放課後を無双せよ、ただし七瀬陽南乃に正体がバレてはならない3


 喫茶店を出た俺たちが向かったのはカラオケ……ではなく、占いの館だった。


「絶対、カラオケがいーい」


「いんや、ボーリングだ」


 強気にそう言ったが、内心、冷や冷やである。


 歌声で確かめにきてるのは間違いない。オフ会の時は、ベースの声で歌ったため、いくら高くしようと低くしようとも、変えて歌っても気づかれるときは気づかれる。


 だから俺は代案にボーリングを提案した。


 が、七瀬さんが呑めないのは当然。


 そこで俺は、別の提案をした。


「どっちがいいか、占ってもらうんだから、言い合わなくても良いのに。それに、占いって初めて! 皆で占ってもらうなんてキラキラだぁ!」


 これが俺の回答。氷室さんにキラキラを送り、七瀬さんの追及からは逃げられる。仮に占いでカラオケと出ても、信用ならない、で済ませられる名案。

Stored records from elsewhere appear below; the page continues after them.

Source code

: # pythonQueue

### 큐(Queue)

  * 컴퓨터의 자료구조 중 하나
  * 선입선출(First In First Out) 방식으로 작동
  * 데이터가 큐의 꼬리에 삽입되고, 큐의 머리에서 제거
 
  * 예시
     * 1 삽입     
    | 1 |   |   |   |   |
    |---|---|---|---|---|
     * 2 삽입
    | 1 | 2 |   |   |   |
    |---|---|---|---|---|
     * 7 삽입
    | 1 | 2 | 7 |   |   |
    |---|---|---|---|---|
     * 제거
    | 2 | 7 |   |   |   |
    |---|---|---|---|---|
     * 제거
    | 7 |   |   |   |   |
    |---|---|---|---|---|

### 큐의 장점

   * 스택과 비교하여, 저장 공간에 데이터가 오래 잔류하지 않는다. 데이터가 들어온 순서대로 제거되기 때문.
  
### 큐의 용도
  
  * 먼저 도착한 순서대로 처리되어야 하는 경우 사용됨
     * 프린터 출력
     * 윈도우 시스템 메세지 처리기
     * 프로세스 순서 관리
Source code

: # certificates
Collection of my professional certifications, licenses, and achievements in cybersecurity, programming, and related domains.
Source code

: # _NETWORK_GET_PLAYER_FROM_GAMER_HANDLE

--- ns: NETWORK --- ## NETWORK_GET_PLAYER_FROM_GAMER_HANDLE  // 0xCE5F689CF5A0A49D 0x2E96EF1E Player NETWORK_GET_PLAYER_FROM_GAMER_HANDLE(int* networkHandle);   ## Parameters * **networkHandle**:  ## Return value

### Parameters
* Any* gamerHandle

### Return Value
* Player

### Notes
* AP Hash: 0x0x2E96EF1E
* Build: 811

 ただ、これが本当に正解なのかは、疑念を持っている。


 というのも、妙に七瀬さんが素直だったからだ。


 何か都合が良かったのだろうか。


 そんなことを考えているうちに、小さな占い屋についた。


 店名は『港区の母』


「新宿じゃないんだ。マダムみたいな人がいそう」


 そんな話をしながら、入ってみる。


「いらっしゃい」


 そう声をかけてきたのが、机の奥にいる同級生くらいの小さな女の子。占い師っぽいヴェールにマスクみたいなやつを着けているその子は、小柄な体躯もあって、子供がシーツかぶって、お化け! ってやってるような可愛い印象を受ける。


 そんな占い師を見て、氷室さんは、あー、と気まずそうな顔を浮かべた。


「占いで出た。おい、そこのお前、今当たらなそう、とか金の無駄だ、とか思ったろう」


 占い師は氷室さんにそう言った。


 こんな子供が占い師なら誰でもそう思うだろう。何が、占いで出た、だ。何占いだよ。


「すごい……本物だ」


 氷室さんは信じ切ってしまった。可愛い、けど心配になる。


「ふふっ、お嬢さん、占ってほしいことは何だい? 一律五百円だよ」


 占い師は立ち上がり、ささっ、と机の前まできて、椅子を引いてくれた。威厳があるのかどうなのかわからない。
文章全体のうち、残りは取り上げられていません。